Brief. In the entries that follow, identify the line containing "3. **Graceful Degradation**: Falls" and return it together with all later lines, exactly as they appear.

Supplied data.
=-=-=-=-=

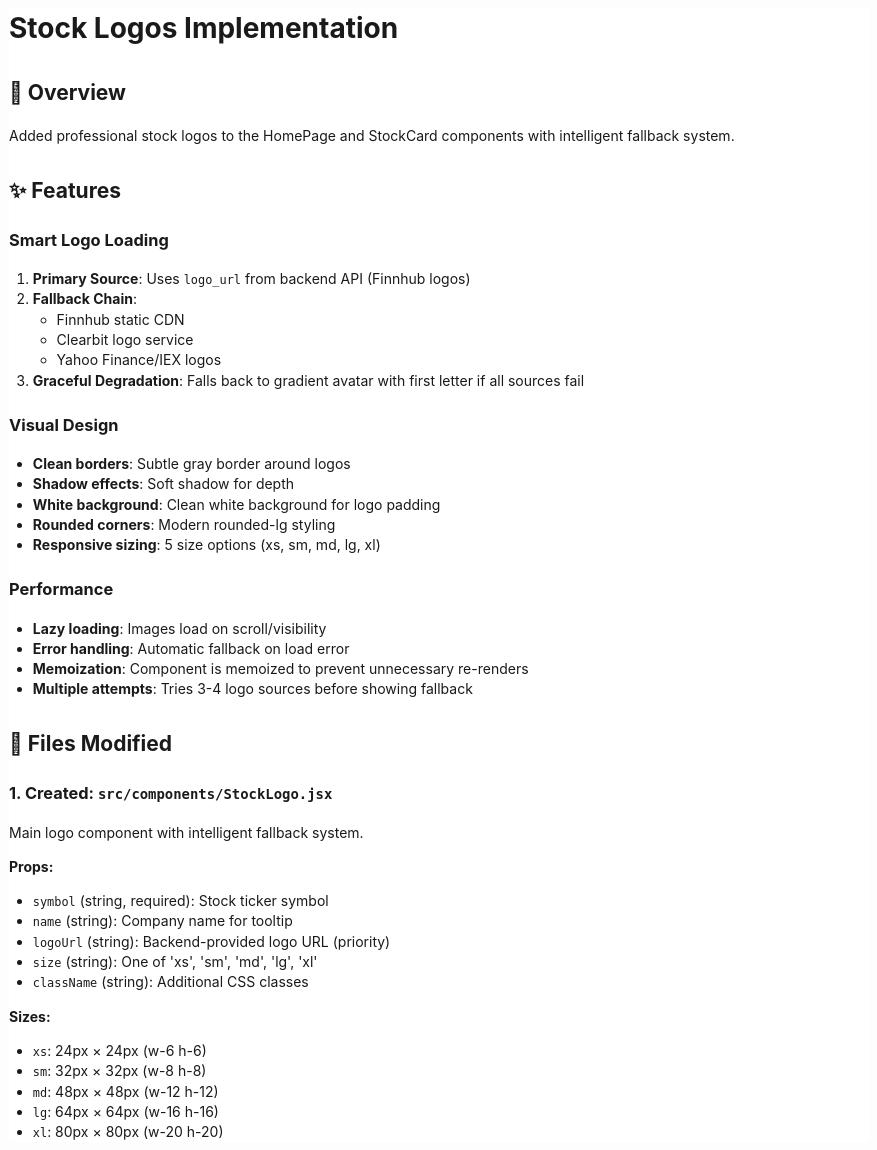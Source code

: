 # Stock Logos Implementation

## 🎨 Overview

Added professional stock logos to the HomePage and StockCard components with intelligent fallback system.

## ✨ Features

### Smart Logo Loading
1. **Primary Source**: Uses `logo_url` from backend API (Finnhub logos)
2. **Fallback Chain**: 
   - Finnhub static CDN
   - Clearbit logo service
   - Yahoo Finance/IEX logos
3. **Graceful Degradation**: Falls back to gradient avatar with first letter if all sources fail

### Visual Design
- **Clean borders**: Subtle gray border around logos
- **Shadow effects**: Soft shadow for depth
- **White background**: Clean white background for logo padding
- **Rounded corners**: Modern rounded-lg styling
- **Responsive sizing**: 5 size options (xs, sm, md, lg, xl)

### Performance
- **Lazy loading**: Images load on scroll/visibility
- **Error handling**: Automatic fallback on load error
- **Memoization**: Component is memoized to prevent unnecessary re-renders
- **Multiple attempts**: Tries 3-4 logo sources before showing fallback

## 📁 Files Modified

### 1. Created: `src/components/StockLogo.jsx`
Main logo component with intelligent fallback system.

**Props:**
- `symbol` (string, required): Stock ticker symbol
- `name` (string): Company name for tooltip
- `logoUrl` (string): Backend-provided logo URL (priority)
- `size` (string): One of 'xs', 'sm', 'md', 'lg', 'xl'
- `className` (string): Additional CSS classes

**Sizes:**
- `xs`: 24px × 24px (w-6 h-6)
- `sm`: 32px × 32px (w-8 h-8)
- `md`: 48px × 48px (w-12 h-12)
- `lg`: 64px × 64px (w-16 h-16)
- `xl`: 80px × 80px (w-20 h-20)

=-=-=-=-=

Written answer.
3. **Graceful Degradation**: Falls back to gradient avatar with first letter if all sources fail

### Visual Design
- **Clean borders**: Subtle gray border around logos
- **Shadow effects**: Soft shadow for depth
- **White background**: Clean white background for logo padding
- **Rounded corners**: Modern rounded-lg styling
- **Responsive sizing**: 5 size options (xs, sm, md, lg, xl)

### Performance
- **Lazy loading**: Images load on scroll/visibility
- **Error handling**: Automatic fallback on load error
- **Memoization**: Component is memoized to prevent unnecessary re-renders
- **Multiple attempts**: Tries 3-4 logo sources before showing fallback

## 📁 Files Modified

### 1. Created: `src/components/StockLogo.jsx`
Main logo component with intelligent fallback system.

**Props:**
- `symbol` (string, required): Stock ticker symbol
- `name` (string): Company name for tooltip
- `logoUrl` (string): Backend-provided logo URL (priority)
- `size` (string): One of 'xs', 'sm', 'md', 'lg', 'xl'
- `className` (string): Additional CSS classes

**Sizes:**
- `xs`: 24px × 24px (w-6 h-6)
- `sm`: 32px × 32px (w-8 h-8)
- `md`: 48px × 48px (w-12 h-12)
- `lg`: 64px × 64px (w-16 h-16)
- `xl`: 80px × 80px (w-20 h-20)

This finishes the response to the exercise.